Para não ficar muito feio o apoio ao golpe de Estado, o texto tece algumas críticas ao novo governo:
“Esse governo quer reconstruir uma economia capitalista integrada aos mercados mundiais. E, para isso, se aproximou de todos os países imperialistas: os Estados Unidos, os europeus, a Rússia e a China, e também de potências regionais, principalmente a Turquia e a Arábia Saudita. No entanto, esta política será um obstáculo para garantir uma melhoria de vida para a população.
O governo de transição também quer reconstruir o Estado burguês, principalmente as forças armadas, que foram destruídas pela revolução, e também um regime bonapartista, ou seja, um regime que governa apoiado no exército. Além disso, querem escrever a constituição sem participação popular e convocar eleições daqui a quatro anos.”
A tese deles sobre o imperialismo russo e chinês é ridícula. Os povos do Oriente Médio veem esses dois países como grandes aliados – o que de fato são – para derrotar os norte-americanos, que ocupam o território com dezenas de milhares de tropas. A Turquia e a Arábia Saudita, de fato, participaram do golpe, mas sua relevância é muito pequena em comparação com a ação dos EUA, o maior inimigo de todos os povos do mundo. Esconder que isso foi uma vitória dos EUA é mais uma forma de ocultar como essa política é reacionária.

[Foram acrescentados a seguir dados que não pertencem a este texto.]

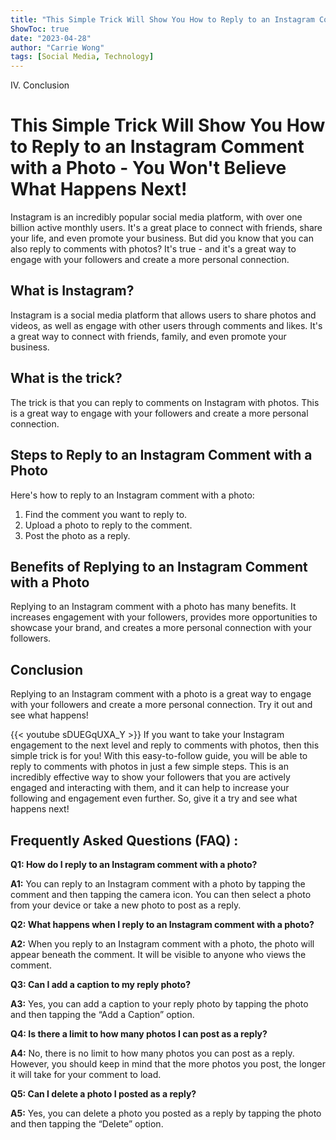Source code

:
 ```yaml
---
title: "This Simple Trick Will Show You How to Reply to an Instagram Comment with a Photo - You Won't Believe What Happens Next!"
ShowToc: true 
date: "2023-04-28"
author: "Carrie Wong" 
tags: [Social Media, Technology]
---
```

IV. Conclusion

# This Simple Trick Will Show You How to Reply to an Instagram Comment with a Photo - You Won't Believe What Happens Next!

Instagram is an incredibly popular social media platform, with over one billion active monthly users. It's a great place to connect with friends, share your life, and even promote your business. But did you know that you can also reply to comments with photos? It's true - and it's a great way to engage with your followers and create a more personal connection.

## What is Instagram?

Instagram is a social media platform that allows users to share photos and videos, as well as engage with other users through comments and likes. It's a great way to connect with friends, family, and even promote your business.

## What is the trick?

The trick is that you can reply to comments on Instagram with photos. This is a great way to engage with your followers and create a more personal connection.

## Steps to Reply to an Instagram Comment with a Photo

Here's how to reply to an Instagram comment with a photo:

1. Find the comment you want to reply to.
2. Upload a photo to reply to the comment.
3. Post the photo as a reply.

## Benefits of Replying to an Instagram Comment with a Photo

Replying to an Instagram comment with a photo has many benefits. It increases engagement with your followers, provides more opportunities to showcase your brand, and creates a more personal connection with your followers.

## Conclusion

Replying to an Instagram comment with a photo is a great way to engage with your followers and create a more personal connection. Try it out and see what happens!

{{< youtube sDUEGqUXA_Y >}} 
If you want to take your Instagram engagement to the next level and reply to comments with photos, then this simple trick is for you! With this easy-to-follow guide, you will be able to reply to comments with photos in just a few simple steps. This is an incredibly effective way to show your followers that you are actively engaged and interacting with them, and it can help to increase your following and engagement even further. So, give it a try and see what happens next!

## Frequently Asked Questions (FAQ) :
**Q1: How do I reply to an Instagram comment with a photo?**

**A1:** You can reply to an Instagram comment with a photo by tapping the comment and then tapping the camera icon. You can then select a photo from your device or take a new photo to post as a reply.

**Q2: What happens when I reply to an Instagram comment with a photo?**

**A2:** When you reply to an Instagram comment with a photo, the photo will appear beneath the comment. It will be visible to anyone who views the comment.

**Q3: Can I add a caption to my reply photo?**

**A3:** Yes, you can add a caption to your reply photo by tapping the photo and then tapping the “Add a Caption” option.

**Q4: Is there a limit to how many photos I can post as a reply?**

**A4:** No, there is no limit to how many photos you can post as a reply. However, you should keep in mind that the more photos you post, the longer it will take for your comment to load.

**Q5: Can I delete a photo I posted as a reply?**

**A5:** Yes, you can delete a photo you posted as a reply by tapping the photo and then tapping the “Delete” option.


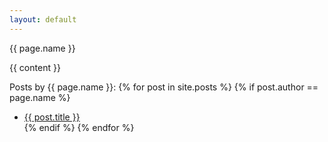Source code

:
 ```yaml
---
layout: default
---
```

{{ page.name }}

{{ content }}

Posts by {{ page.name }}:
{% for post in site.posts %}
{% if post.author == page.name %}
* <a href="{{ site.baseurl }}{{ post.url }}">{{ post.title }}</a>  
{% endif %}
{% endfor %}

Por fim, ele fala do Estado burguês. É curioso que uma “revolução popular” queira fazer um governo capitalista tão neoliberal. Nos movimentos populares reais das décadas de 1950, 60 e 70, os próprios nacionalistas tinham que se apresentar como socialistas árabes. Agora, nessa suposta revolução, não há nenhum indício de política de esquerda. Durante a Revolução do Irã, o aiatolá chamou os trabalhadores a lutarem de armas na mão contra as forças da ditadura; nada parecido acontece na Síria.
A realidade é que um golpe de Estado ultrarreacionário tomou o governo da Síria. A única coisa positiva nisso é que o governo golpista assumiu em meio a uma enorme crise e tem dificuldade para controlar o país. Fora isso, a Síria sofreu a maior derrota dos povos oprimidos em 2024. Um grupo de esquerda apoiar isso é um atestado de suicídio político.